HOW TO COMPLETE THIS TASK: All records below are to be duplicated exactly, with every picture excluded.

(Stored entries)
◇ ◇ ◇ ◇ ◇

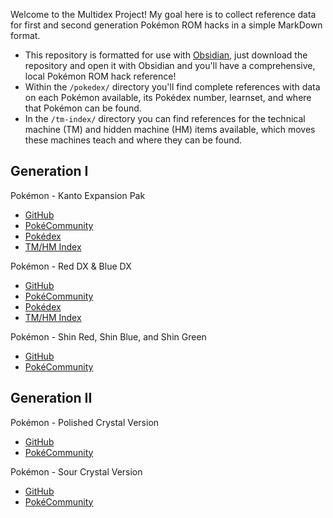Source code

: Welcome to the Multidex Project! My goal here is to collect reference data for first and second generation Pokémon ROM hacks in a simple MarkDown format.

* This repository is formatted for use with [Obsidian](https://obsidian.md/), just download the repository and open it with Obsidian and you'll have a comprehensive, local Pokémon ROM hack reference!
* Within the `/pokedex/` directory you'll find complete references with data on each Pokémon available, its Pokédex number, learnset, and where that Pokémon can be found.
* In the `/tm-index/` directory you can find references for the technical machine (TM) and hidden machine (HM) items available, which moves these machines teach and where they can be found.

## Generation I

Pokémon - Kanto Expansion Pak
* [GitHub](https://github.com/PlagueVonKarma/kep-hack)
* [PokéCommunity](https://www.pokecommunity.com/threads/kanto-expansion-pak.525646/)
* [Pokédex](/pokedex/kanto-expansion-pak.pokedex.md)
* [TM/HM Index](/tm-index/kanto-expansion-pak.tmindex.md)

Pokémon - Red DX & Blue DX
* [GitHub](https://github.com/TheScarletSword/pokereddeluxe)
* [PokéCommunity](https://www.pokecommunity.com/threads/pokemon-red-and-blue-deluxe.360339/)
* [Pokédex](/pokedex/red-blue-dx.pokedex.md)
* [TM/HM Index](/tm-index/red-blue-dx.tmindex.md)

Pokémon - Shin Red, Shin Blue, and Shin Green
* [GitHub](https://github.com/jojobear13/shinpokered)
* [PokéCommunity](https://www.pokecommunity.com/threads/shin-pokemon-red-blue-green-jp-builds-bugfix-ai-and-qol-patch.427398/)

## Generation II

Pokémon - Polished Crystal Version
* [GitHub](https://github.com/Rangi42/polishedcrystal)
* [PokéCommunity](https://www.pokecommunity.com/threads/pok%C3%A9mon-polished-crystal-update-3-1-1.373172/)

Pokémon - Sour Crystal Version
* [GitHub](https://github.com/SoupPotato/Sourcrystal)
* [PokéCommunity](https://www.pokecommunity.com/threads/pokemon-sour-crystal-improvement-hack.434361/)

◇ ◇ ◇ ◇ ◇

ANSWER BELOW:
Source code

: Welcome to the Multidex Project! My goal here is to collect reference data for first and second generation Pokémon ROM hacks in a simple MarkDown format.

* This repository is formatted for use with [Obsidian](https://obsidian.md/), just download the repository and open it with Obsidian and you'll have a comprehensive, local Pokémon ROM hack reference!
* Within the `/pokedex/` directory you'll find complete references with data on each Pokémon available, its Pokédex number, learnset, and where that Pokémon can be found.
* In the `/tm-index/` directory you can find references for the technical machine (TM) and hidden machine (HM) items available, which moves these machines teach and where they can be found.

## Generation I

Pokémon - Kanto Expansion Pak
* [GitHub](https://github.com/PlagueVonKarma/kep-hack)
* [PokéCommunity](https://www.pokecommunity.com/threads/kanto-expansion-pak.525646/)
* [Pokédex](/pokedex/kanto-expansion-pak.pokedex.md)
* [TM/HM Index](/tm-index/kanto-expansion-pak.tmindex.md)

Pokémon - Red DX & Blue DX
* [GitHub](https://github.com/TheScarletSword/pokereddeluxe)
* [PokéCommunity](https://www.pokecommunity.com/threads/pokemon-red-and-blue-deluxe.360339/)
* [Pokédex](/pokedex/red-blue-dx.pokedex.md)
* [TM/HM Index](/tm-index/red-blue-dx.tmindex.md)

Pokémon - Shin Red, Shin Blue, and Shin Green
* [GitHub](https://github.com/jojobear13/shinpokered)
* [PokéCommunity](https://www.pokecommunity.com/threads/shin-pokemon-red-blue-green-jp-builds-bugfix-ai-and-qol-patch.427398/)

## Generation II

Pokémon - Polished Crystal Version
* [GitHub](https://github.com/Rangi42/polishedcrystal)
* [PokéCommunity](https://www.pokecommunity.com/threads/pok%C3%A9mon-polished-crystal-update-3-1-1.373172/)

Pokémon - Sour Crystal Version
* [GitHub](https://github.com/SoupPotato/Sourcrystal)
* [PokéCommunity](https://www.pokecommunity.com/threads/pokemon-sour-crystal-improvement-hack.434361/)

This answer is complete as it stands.